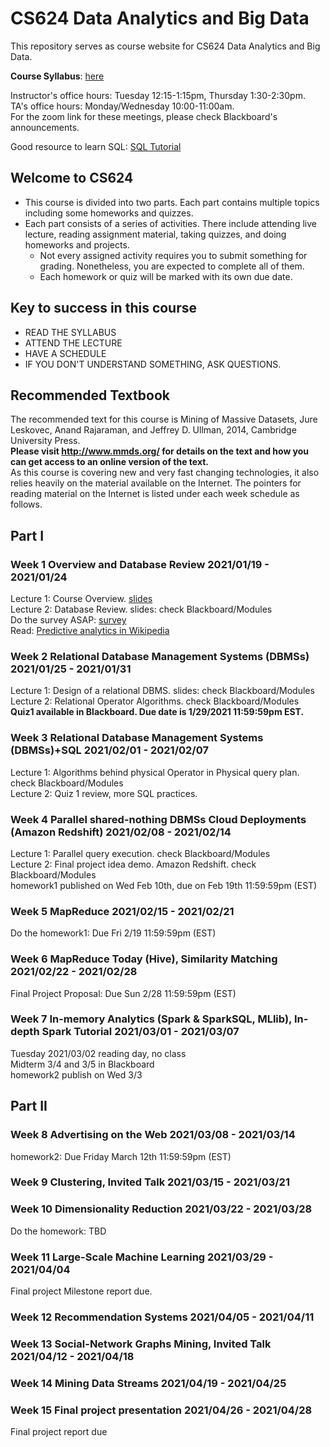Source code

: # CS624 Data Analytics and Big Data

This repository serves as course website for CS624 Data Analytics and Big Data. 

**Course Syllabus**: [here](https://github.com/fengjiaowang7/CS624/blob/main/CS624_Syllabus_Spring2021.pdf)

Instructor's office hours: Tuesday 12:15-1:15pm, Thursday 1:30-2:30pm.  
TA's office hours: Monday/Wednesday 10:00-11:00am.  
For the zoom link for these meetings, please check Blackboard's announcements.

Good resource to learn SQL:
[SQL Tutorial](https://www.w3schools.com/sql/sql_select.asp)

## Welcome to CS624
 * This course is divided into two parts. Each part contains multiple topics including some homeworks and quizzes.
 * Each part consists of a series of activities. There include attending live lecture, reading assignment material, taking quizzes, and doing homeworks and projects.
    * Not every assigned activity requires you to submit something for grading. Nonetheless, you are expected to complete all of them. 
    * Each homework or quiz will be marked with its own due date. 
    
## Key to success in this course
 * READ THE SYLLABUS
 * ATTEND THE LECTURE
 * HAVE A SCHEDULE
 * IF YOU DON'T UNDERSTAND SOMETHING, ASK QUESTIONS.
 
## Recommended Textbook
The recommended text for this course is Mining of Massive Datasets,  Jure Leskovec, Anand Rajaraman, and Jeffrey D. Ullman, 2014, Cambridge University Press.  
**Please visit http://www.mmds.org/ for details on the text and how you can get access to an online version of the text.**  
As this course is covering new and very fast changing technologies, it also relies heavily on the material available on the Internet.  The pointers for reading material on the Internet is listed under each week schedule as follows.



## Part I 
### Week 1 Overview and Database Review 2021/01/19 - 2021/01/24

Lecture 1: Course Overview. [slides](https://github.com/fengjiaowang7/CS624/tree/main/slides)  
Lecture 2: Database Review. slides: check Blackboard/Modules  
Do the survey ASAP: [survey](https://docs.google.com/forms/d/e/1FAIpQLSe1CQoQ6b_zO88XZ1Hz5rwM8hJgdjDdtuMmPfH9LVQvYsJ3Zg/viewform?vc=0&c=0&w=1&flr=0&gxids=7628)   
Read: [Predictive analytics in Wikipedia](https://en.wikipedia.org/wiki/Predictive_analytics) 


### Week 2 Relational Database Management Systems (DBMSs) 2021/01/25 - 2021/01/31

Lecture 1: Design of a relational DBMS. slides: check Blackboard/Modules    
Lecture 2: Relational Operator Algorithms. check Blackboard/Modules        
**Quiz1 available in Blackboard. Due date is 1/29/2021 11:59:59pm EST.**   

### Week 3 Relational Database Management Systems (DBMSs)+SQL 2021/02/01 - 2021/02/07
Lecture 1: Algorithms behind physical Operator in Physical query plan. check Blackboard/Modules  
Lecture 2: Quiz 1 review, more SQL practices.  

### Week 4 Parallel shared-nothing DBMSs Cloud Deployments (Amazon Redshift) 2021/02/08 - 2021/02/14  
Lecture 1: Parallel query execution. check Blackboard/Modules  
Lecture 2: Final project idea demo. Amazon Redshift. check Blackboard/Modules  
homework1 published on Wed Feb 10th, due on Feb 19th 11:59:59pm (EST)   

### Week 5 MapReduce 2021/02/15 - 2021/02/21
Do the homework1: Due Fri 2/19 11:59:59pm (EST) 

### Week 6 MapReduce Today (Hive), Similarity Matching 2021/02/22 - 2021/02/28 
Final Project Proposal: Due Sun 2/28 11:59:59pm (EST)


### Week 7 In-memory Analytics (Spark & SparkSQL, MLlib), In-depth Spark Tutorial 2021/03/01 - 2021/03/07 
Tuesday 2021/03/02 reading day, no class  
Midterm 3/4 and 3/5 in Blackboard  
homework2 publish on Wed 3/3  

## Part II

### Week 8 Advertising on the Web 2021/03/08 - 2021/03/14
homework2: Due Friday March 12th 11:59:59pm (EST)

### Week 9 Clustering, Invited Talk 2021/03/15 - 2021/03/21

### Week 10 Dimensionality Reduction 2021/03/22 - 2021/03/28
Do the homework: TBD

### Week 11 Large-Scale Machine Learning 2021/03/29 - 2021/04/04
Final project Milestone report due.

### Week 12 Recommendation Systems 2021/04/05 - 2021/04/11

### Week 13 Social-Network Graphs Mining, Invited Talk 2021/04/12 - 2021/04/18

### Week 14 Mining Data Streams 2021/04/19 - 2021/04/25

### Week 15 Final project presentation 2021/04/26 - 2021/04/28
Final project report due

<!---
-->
-------------------------
What is expected ::
Where a line of the entries contains the word "Operator", copy that line.

Result of this exercise ::
Lecture 2: Relational Operator Algorithms. check Blackboard/Modules        
Lecture 1: Algorithms behind physical Operator in Physical query plan. check Blackboard/Modules  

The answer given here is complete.